Consciousness: Confessions of a Romantic Reductionist
Thursday, August 23, 2012
Aspen Meadows Resort
Join us for a public lecture by Christof Koch, PhD, Chief Scientific Officer of the Allen Institute for Brain Science, Seattle and Professor of Biology and Engineering, California Institute of Technology, Pasadena. Dr. Koch will discuss his life-long quest to solve the mysterious neurobiology of consciousness and his recently published book: "Consciousness: Confessions of a Romantic Reductionist."

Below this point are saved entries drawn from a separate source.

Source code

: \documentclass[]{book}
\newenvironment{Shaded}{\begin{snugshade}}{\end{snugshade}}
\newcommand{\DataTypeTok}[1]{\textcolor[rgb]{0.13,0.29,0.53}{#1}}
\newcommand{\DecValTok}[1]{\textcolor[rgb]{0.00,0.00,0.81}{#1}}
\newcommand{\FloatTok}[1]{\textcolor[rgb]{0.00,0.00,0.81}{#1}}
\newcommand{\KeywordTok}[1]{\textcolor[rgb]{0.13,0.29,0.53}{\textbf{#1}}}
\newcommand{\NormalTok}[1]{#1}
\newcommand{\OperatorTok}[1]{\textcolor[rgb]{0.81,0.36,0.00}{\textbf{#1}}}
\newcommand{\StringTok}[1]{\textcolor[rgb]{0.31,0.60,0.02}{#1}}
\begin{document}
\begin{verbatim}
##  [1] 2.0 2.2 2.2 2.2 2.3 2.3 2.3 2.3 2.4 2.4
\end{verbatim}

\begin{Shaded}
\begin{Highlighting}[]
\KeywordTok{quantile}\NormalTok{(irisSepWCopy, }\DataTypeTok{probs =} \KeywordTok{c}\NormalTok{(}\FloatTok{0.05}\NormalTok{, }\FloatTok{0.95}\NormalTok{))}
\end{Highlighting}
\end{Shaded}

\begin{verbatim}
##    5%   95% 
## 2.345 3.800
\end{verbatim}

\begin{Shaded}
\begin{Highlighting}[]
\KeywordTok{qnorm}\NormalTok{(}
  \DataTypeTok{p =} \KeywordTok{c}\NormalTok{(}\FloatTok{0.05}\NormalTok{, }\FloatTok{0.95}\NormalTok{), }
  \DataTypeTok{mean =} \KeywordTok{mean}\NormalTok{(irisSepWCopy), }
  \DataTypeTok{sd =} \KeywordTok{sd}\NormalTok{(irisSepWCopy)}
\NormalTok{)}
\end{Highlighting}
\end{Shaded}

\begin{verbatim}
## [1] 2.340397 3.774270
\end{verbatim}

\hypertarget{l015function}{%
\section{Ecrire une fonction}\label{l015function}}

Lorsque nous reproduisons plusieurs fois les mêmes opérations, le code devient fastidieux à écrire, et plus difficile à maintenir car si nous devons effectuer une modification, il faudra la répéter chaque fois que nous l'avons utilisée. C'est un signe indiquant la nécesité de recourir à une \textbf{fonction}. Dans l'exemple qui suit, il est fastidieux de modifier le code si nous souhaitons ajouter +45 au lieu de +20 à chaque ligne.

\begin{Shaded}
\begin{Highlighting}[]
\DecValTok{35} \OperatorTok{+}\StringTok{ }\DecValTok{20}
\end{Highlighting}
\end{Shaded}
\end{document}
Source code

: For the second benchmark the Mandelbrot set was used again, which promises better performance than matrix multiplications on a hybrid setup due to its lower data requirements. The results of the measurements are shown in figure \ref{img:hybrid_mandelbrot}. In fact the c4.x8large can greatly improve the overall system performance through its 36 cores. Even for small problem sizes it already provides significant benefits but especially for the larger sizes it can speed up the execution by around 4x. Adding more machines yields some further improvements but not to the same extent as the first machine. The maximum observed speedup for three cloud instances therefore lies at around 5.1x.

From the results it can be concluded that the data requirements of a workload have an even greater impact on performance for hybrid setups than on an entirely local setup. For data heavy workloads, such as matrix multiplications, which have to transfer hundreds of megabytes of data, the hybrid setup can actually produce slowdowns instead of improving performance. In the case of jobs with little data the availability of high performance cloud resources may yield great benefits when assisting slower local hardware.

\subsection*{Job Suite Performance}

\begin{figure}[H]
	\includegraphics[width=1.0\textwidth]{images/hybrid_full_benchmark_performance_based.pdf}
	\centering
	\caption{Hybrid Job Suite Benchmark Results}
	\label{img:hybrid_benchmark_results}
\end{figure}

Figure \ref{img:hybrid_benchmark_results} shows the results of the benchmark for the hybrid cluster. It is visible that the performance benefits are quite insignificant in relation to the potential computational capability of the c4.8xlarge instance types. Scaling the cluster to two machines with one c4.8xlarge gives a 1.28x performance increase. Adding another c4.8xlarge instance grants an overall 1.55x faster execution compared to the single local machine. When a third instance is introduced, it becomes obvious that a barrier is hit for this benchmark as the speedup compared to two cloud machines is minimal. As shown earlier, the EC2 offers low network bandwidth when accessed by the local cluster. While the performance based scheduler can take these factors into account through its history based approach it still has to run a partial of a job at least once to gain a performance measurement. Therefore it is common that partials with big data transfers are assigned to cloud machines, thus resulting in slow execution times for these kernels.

Open to the public. Registration is required.
Registration Pricing
Member | $30 |
Student / Postdoc / Fellow | $25 |
Nonmember | $35 |
Registration is only for the opening Keynote Lecture of the conference. Please visit the Cracking the Neural Code: Third Annual Aspen Brain Forum website to register for the full event.
Presented by
Agenda
* Presentation times are subject to change.
5:00 PM | Registration |
5:30 PM | Welcome Remarks |
5:45 PM | Consciousness: Confessions of a Romantic Reductionist |
6:30 PM | Networking Reception |
7:30 PM | Adjourn |
Speaker
Christof Koch, PhD
Allen Institute for Brain Science
Born in the American Midwest, Christof Koch grew up in Holland, Germany, Canada, and Morocco, where he graduated from the Lycèe Descartes. He studied Physics and Philosophy at the University of Tübingen in Germany and was awarded his Ph.D. in Biophysics. After four years at MIT, Dr. Koch joined Caltech in 1986, where he is the Lois and Victor Troendle Professor of Cognitive and Behavioral Biology. In 2011, he became the CSO of the Allen Institute of Brain Science in Seattle to lead a large scale, focused and high-throughput, ten year effort to understand coding in the visual neocortex. He loves dogs, Apple Computers, rock-climbing, trailing running in the mountains and biking.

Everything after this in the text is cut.